A student of mine named Alison wrote a response to Economic Basics. It's so good I thought I'd post it here, slightly edited:
I have to agree that handouts are not going to do any good in helping the poor. My parents are business owners in Connecticut. They own and operate an orchard, and can only hire seasonal help so you can imagine what kind of people we get for three months every year. They are minimum wage workers and for the most part, they are pretty poor.
Minimum wage in Connecticut is $7.65, which is quite a lot of money to pay someone to stand around and make cardboard boxes, but it is still not enough for someone to live on. Nearly every year minimum wage gets raised, but if you can't live on $7.65 per hour, do you think that you will be able to live that much better on $7.80? It seems doubtful to me, but it is just enough to make my parents consider how they can get by with fewer employees, cutting the number of jobs available.
Then there's the issue of unemployment checks which is totally bogus. These people that my parents hire for one season will go and file for unemployment the day the season ends. It doesn't matter that many of them are mothers who want the summers off anyway and can't work during that time. It doesn't matter that they hardly worked during the couple months for which they were hired. And there's no way out of paying these people for unemployment. There is a huge difference between unemployment for a mature worker who lost his job after 15 years and someone who decided give working a try for a couple months.

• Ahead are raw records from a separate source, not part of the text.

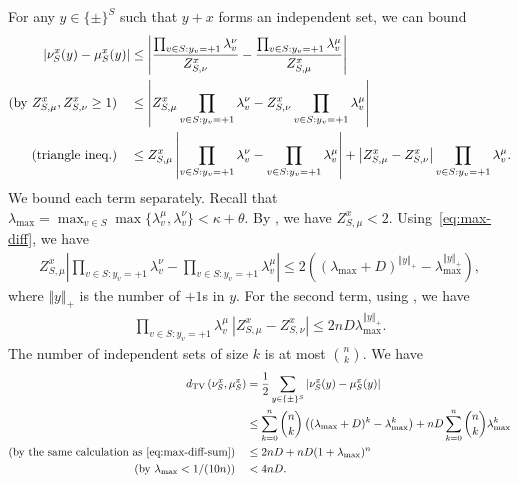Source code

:     For any $y \in \{\pm\}^S$ such that $y+x$ forms an independent set, we can bound 
    \begin{align}\label{eq:bound-diffy}
        \left|\nu_S^x(y)-\mu_S^x(y)\right| &\leq \left\vert \frac{ \prod_{v \in S: y_v= +1}\lambda_v^\nu }{Z_{S,\nu}^x } - \frac{\prod_{v \in S: y_v= +1}\lambda_v^\mu }{Z_{S,\mu}^x } \right\vert\notag\\
    \text{(by $Z_{S,\mu}^x,Z_{S,\nu}^x \geq 1$)}\quad    &\leq \left\vert Z_{S,\mu}^x \prod_{v \in S:y_v=+1}\lambda_v^\nu - Z_{S,\nu}^x \prod_{v \in S:y_v=+1}\lambda_v^\mu \right\vert\notag\\
    \text{(triangle ineq.)}\quad  &\leq Z_{S,\mu}^x\left\vert \prod_{v \in S:y_v=+1}\lambda_v^\nu -  \prod_{v \in S:y_v=+1}\lambda_v^\mu\right\vert + \left\vert Z_{S,\mu}^x - Z_{S,\nu}^x \right\vert\prod_{v \in S:y_v=+1}\lambda_v^\mu .
    \end{align}
    We bound each term separately. 
    Recall that $\lambda_{\max} = \max_{v \in S} \max \{\lambda_v^\mu,\lambda_v^\nu\} < \kappa + \theta$.
    By , we have $Z^x_{S,\mu} < 2$. Using~\eqref{eq:max-diff}, we have
    \begin{align}\label{eq:bound-diffy-1}
        Z_{S,\mu}^x\left\vert \prod_{v \in S:y_v=+1}\lambda_v^\nu -  \prod_{v \in S:y_v=+1}\lambda_v^\mu\right\vert \leq 2 \left((\lambda_{\max}+D)^{\Vert y \Vert_+} - \lambda_{\max}^{\Vert y \Vert_+}\right),
    \end{align}
    where $\Vert y \Vert_+$ is the number of $+1$s in $y$. For the second term, using , we have
    \begin{align}\label{eq:bound-diffy-2}
        \prod_{v \in S:y_v=+1}\lambda_v^\mu\ \left\vert Z_{S,\mu}^x - Z_{S,\nu}^x \right\vert \leq 2nD \lambda_{\max}^{\Vert y \Vert_+}.
    \end{align}
    The number of independent sets of size $k$ is at most $\binom{n}{k}$. We have
    \begin{align*}
        d_{\mathrm{TV}}\left({\nu_S^x},{\mu_S^x}\right)&= \frac{1}{2}\sum_{y \in \{\pm\}^S}\left|\nu_S^x(y)-\mu_S^x(y)\right|\\
        &\leq \sum_{k=0}^n \binom{n}{k}  \left((\lambda_{\max}+D)^k - \lambda_{\max}^k\right) +   nD \sum_{k=0}^n \binom{n}{k} \lambda_{\max}^{k}\\
    \text{(by the same calculation as~\eqref{eq:max-diff-sum})}\quad &\leq 2nD +nD (1+\lambda_{\max})^n\\
    \text{(by $\lambda_{\max} < 1 / (10n)$)}\quad &< 4nD.
    \end{align*}

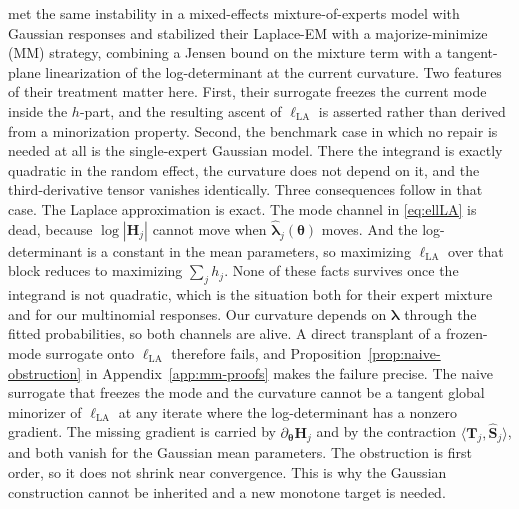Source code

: 
\citet{Yue2026} met the same instability in a mixed-effects mixture-of-experts model with Gaussian responses and stabilized their Laplace-EM with a majorize-minimize (MM) strategy, combining a Jensen bound on the mixture term with a tangent-plane linearization of the log-determinant at the current curvature. Two features of their treatment matter here. First, their surrogate freezes the current mode inside the $h$-part, and the resulting ascent of $\ell_{\text{LA}}$ is asserted rather than derived from a minorization property. Second, the benchmark case in which no repair is needed at all is the single-expert Gaussian model. There the integrand is exactly quadratic in the random effect, the curvature does not depend on it, and the third-derivative tensor vanishes identically. Three consequences follow in that case. The Laplace approximation is exact. The mode channel in \eqref{eq:ellLA} is dead, because $\log|\mathbf{H}_{j}|$ cannot move when $\hat{\bm{\lambda}}_{j}(\bm{\theta})$ moves. And the log-determinant is a constant in the mean parameters, so maximizing $\ell_{\text{LA}}$ over that block reduces to maximizing $\sum_{j}h_{j}$. None of these facts survives once the integrand is not quadratic, which is the situation both for their expert mixture and for our multinomial responses. Our curvature depends on $\bm{\lambda}$ through the fitted probabilities, so both channels are alive. A direct transplant of a frozen-mode surrogate onto $\ell_{\text{LA}}$ therefore fails, and Proposition~\ref{prop:naive-obstruction} in Appendix~\ref{app:mm-proofs} makes the failure precise. The naive surrogate that freezes the mode and the curvature cannot be a tangent global minorizer of $\ell_{\text{LA}}$ at any iterate where the log-determinant has a nonzero gradient. The missing gradient is carried by $\partial_{\bm{\theta}}\mathbf{H}_{j}$ and by the contraction $\big\langle\mathbf{T}_{j},\hat{\mathbf{S}}_{j}\big\rangle$, and both vanish for the Gaussian mean parameters. The obstruction is first order, so it does not shrink near convergence. This is why the Gaussian construction cannot be inherited and a new monotone target is needed.



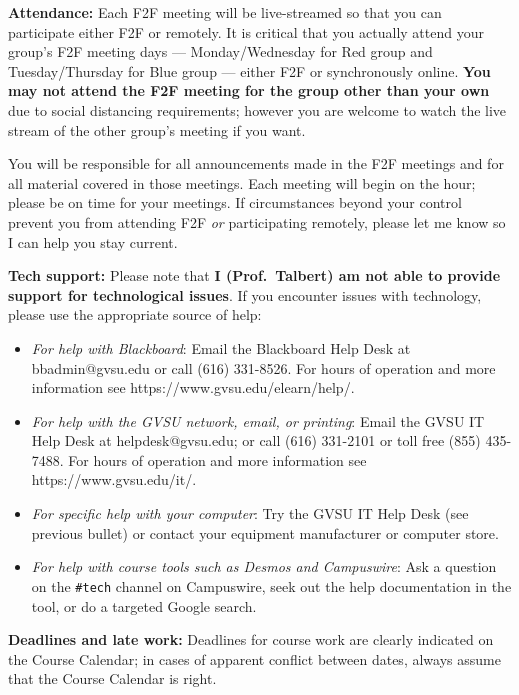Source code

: \documentclass[]{article}
\providecommand{\tightlist}{%
  \setlength{\itemsep}{0pt}\setlength{\parskip}{0pt}}
\begin{document}
\textbf{Attendance:} Each F2F meeting will be live-streamed so that you
can participate either F2F or remotely. It is critical that you actually
attend your group's F2F meeting days --- Monday/Wednesday for Red group
and Tuesday/Thursday for Blue group --- either F2F or synchronously
online. \textbf{You may not attend the F2F meeting for the group other
than your own} due to social distancing requirements; however you are
welcome to watch the live stream of the other group's meeting if you
want.

You will be responsible for all announcements made in the F2F meetings
and for all material covered in those meetings. Each meeting will begin
on the hour; please be on time for your meetings. If circumstances
beyond your control prevent you from attending F2F \emph{or}
participating remotely, please let me know so I can help you stay
current.

\textbf{Tech support:} Please note that \textbf{I (Prof.~Talbert) am not
able to provide support for technological issues}. If you encounter
issues with technology, please use the appropriate source of help:

\begin{itemize}
\tightlist
\item
  \emph{For help with Blackboard}: Email the Blackboard Help Desk at
  bbadmin@gvsu.edu or call (616) 331-8526. For hours of operation and
  more information see https://www.gvsu.edu/elearn/help/.
\item
  \emph{For help with the GVSU network, email, or printing}: Email the
  GVSU IT Help Desk at helpdesk@gvsu.edu; or call (616) 331-2101 or toll
  free (855) 435-7488. For hours of operation and more information see
  https://www.gvsu.edu/it/.
\item
  \emph{For specific help with your computer}: Try the GVSU IT Help Desk
  (see previous bullet) or contact your equipment manufacturer or
  computer store.
\item
  \emph{For help with course tools such as Desmos and Campuswire}: Ask a
  question on the \texttt{\#tech} channel on Campuswire, seek out the
  help documentation in the tool, or do a targeted Google search.
\end{itemize}

\textbf{Deadlines and late work:} Deadlines for course work are clearly
indicated on the Course Calendar; in cases of apparent conflict between
dates, always assume that the Course Calendar is right.
\end{document}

If we never helped them out in the first place by giving them a way to earn money for a little while, we'd never have to pay the unemployment, but since, as my dad says, he "did them a favor and found some work for them to do," he's being punished.

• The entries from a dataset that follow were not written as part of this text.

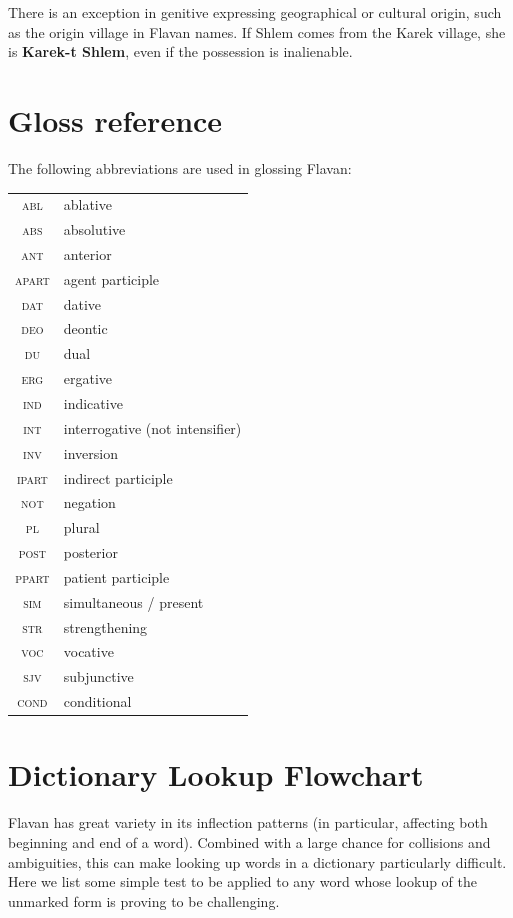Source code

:\documentclass[10pt,oneside]{memoir}
\newcommand{\grammar}[1]{\textsc{#1}}
\newcommand{\ERG}{\grammar{erg}}
\newcommand{\ABS}{\grammar{abs}}
\newcommand{\DAT}{\grammar{dat}}
\newcommand{\POST}{\grammar{post}}
\newcommand{\SIM}{\grammar{sim}}
\newcommand{\ANT}{\grammar{ant}}
\newcommand{\ABL}{\grammar{abl}}
\newcommand{\DEO}{\grammar{deo}}
\newcommand{\PL}{\grammar{pl}}
\newcommand{\DU}{\grammar{du}}
\newcommand{\VOC}{\grammar{voc}}
\newcommand{\INT}{\grammar{int}}
\newcommand{\NOT}{\grammar{not}}
\newcommand{\INV}{\grammar{inv}}
\newcommand{\STR}{\grammar{str}}
\newcommand{\SJV}{\grammar{sjv}}
\newcommand{\COND}{\grammar{cond}}
\newcommand{\APART}{\grammar{apart}}
\newcommand{\PPART}{\grammar{ppart}}
\newcommand{\IPART}{\grammar{ipart}}
\newcommand{\IND}{\grammar{ind}}
\begin{document}
There is an exception in genitive expressing geographical or cultural origin, such as the origin village in Flavan names. If Shlem comes from the Karek village, she is \textbf{Karek-t Shlem}, even if the possession is inalienable.



\section{Gloss reference}

The following abbreviations are used in glossing Flavan:



\begin{tabular}[]{c l}
    \ABL & ablative\\
    \ABS & absolutive\\
    \ANT & anterior\\
    \APART & agent participle\\
    \DAT & dative\\
    \DEO & deontic\\
    \DU & dual\\
    \ERG & ergative\\
    \IND & indicative\\
    \INT & interrogative (not intensifier)\\
    \INV & inversion\\
    \IPART & indirect participle\\
    \NOT & negation\\
    \PL & plural\\
    \POST & posterior\\
    \PPART & patient participle\\
    \SIM & simultaneous / present\\
    \STR & strengthening\\
    \VOC & vocative\\
    \SJV & subjunctive\\
    \COND & conditional\\
    
     
\end{tabular}


\pagebreak
\section{Dictionary Lookup Flowchart}

Flavan has great variety in its inflection patterns (in particular, affecting both beginning and end of a word). Combined with a large chance for collisions and ambiguities, this can make looking up words in a dictionary particularly difficult. Here we list some simple test to be applied to any word whose lookup of the unmarked form is proving to be challenging.
\end{document}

So again, they make every effort to get by with as few employees as possible. Forcing businesses to pay unemployment to every employee who wants it is stupid and is in no way going to help the plight of the poor. Instead it's going to create more poor because small business owners can't compete and will eventually be added to that list of the unemployed.
Alison says it well. You don't help the poor by making it tough on business. One despairs that the lesson will ever be learned by our politicians in Washington.